On the other hand, according to long-term care business monthly report data, Long-Term Care Expenditures for fiscal 2011 are estimated at 8.4 trillion yen. Since National Healthcare Expenditures are the combined total of National Medical Care Expenditures and Long-Term Care Expenditures, we can estimate National Healthcare Expenditures for fiscal 2011 to be 47 trillion yen. Nominal GDP for fiscal 2011 was 469.9 trillion yen. As the result, the ratio of National Healthcare Expenditures to GDP for fiscal 2011 is an estimated 10%. The ratio for fiscal 2009 was 9.11%, the lowest among OECD countries, which has jumped by 0.4-0.5 percentage points every year as National Healthcare Expenditures continue to increase at a rate exceeding that of GDP.
Furthermore, according to social security benefits forecast data released by the government last March, the ratio for fiscal 2012 seems to jump again to 10.43%, suggesting that Japan's ratio has already caught up with those of the UK and Sweden and reached the OECD average - and will probably reach number 2 globally in the next 4-5 years, just behind the U.S. Therefore, the pressure to lower unit cost of healthcare services will continue to intensify in the future, resulting in a tougher business environment for hospitals and long-term care facilities.
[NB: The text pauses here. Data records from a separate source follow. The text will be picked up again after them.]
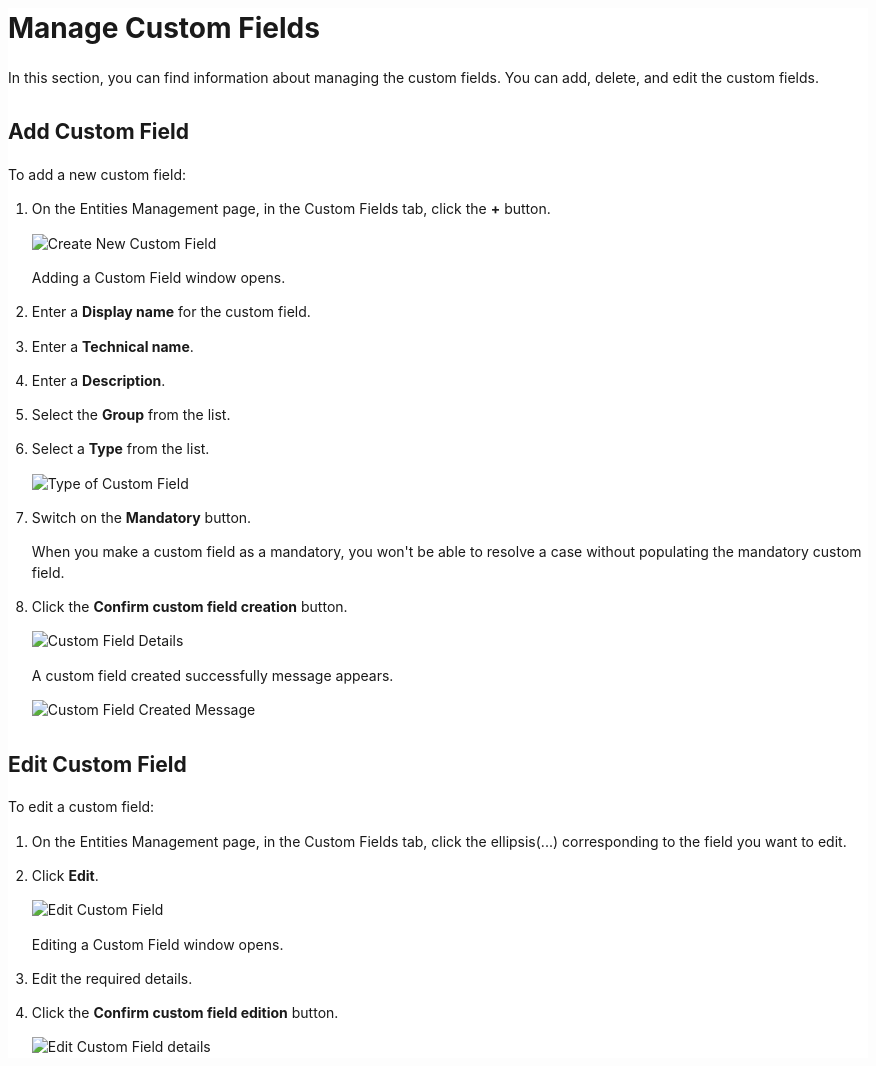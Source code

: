 # Manage Custom Fields

In this section, you can find information about managing the custom fields. You can add, delete, and edit the custom fields.

## Add Custom Field

To add a new custom field:

1. On the Entities Management page, in the Custom Fields tab, click the **+** button.

    <img src="../images/add-custom-field-button.png" alt="Create New Custom Field" width="500" height="500"/>

    Adding a Custom Field window opens.

1. Enter a **Display name** for the custom field.
1. Enter a **Technical name**.
1. Enter a **Description**.
1. Select the **Group** from the list.
1. Select a **Type** from the list.

    <img src="../images/type-of-custom-field.png" alt="Type of Custom Field" width="200" height="200"/>

1. Switch on the **Mandatory** button.

    When you make a custom field as a mandatory, you won't be able to resolve a case without populating the mandatory custom field.

1. Click the **Confirm custom field creation** button.

    <img src="../images/custom-field-details.png" alt="Custom Field Details" width="400" height="200"/>

    A custom field created successfully message appears.

    <img src="../images/custom-field-create-message.png" alt="Custom Field Created Message" width="400" height="200"/>

## Edit Custom Field

To edit a custom field:

1. On the Entities Management page, in the Custom Fields tab, click the ellipsis(...) corresponding to the field you want to edit.

1. Click **Edit**.

    <img src="../images/custom-field-edit-menu.png" alt="Edit Custom Field" width="1000" height="1000"/>

    Editing a Custom Field window opens.

1. Edit the required details.
1. Click the **Confirm custom field edition** button.

    <img src="../images/custom-field-edit-details.png" alt="Edit Custom Field details" width="400" height="200"/>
Table 1 shows the ratios of healthcare expenditures to GDP for fiscal 2009 by prefecture. There is a big difference between Tokyo's 4.95% and Kochi's 15.97%. Prefectures whose ratios far exceed the national average of 9.11% have been beleaguered by two structural problems. The first is stagnant growth in non-healthcare industries. The second is the excessive use of healthcare accompanied by a wide mismatch of healthcare needs and their delivery system. To solve the latter, Japan urgently needs to build a governance structure which integrates the management of healthcare financial resources and facility investment based on relatively broad healthcare districts. For this we can look to other OECD countries which, though their healthcare systems vary, have already created such social infrastructures.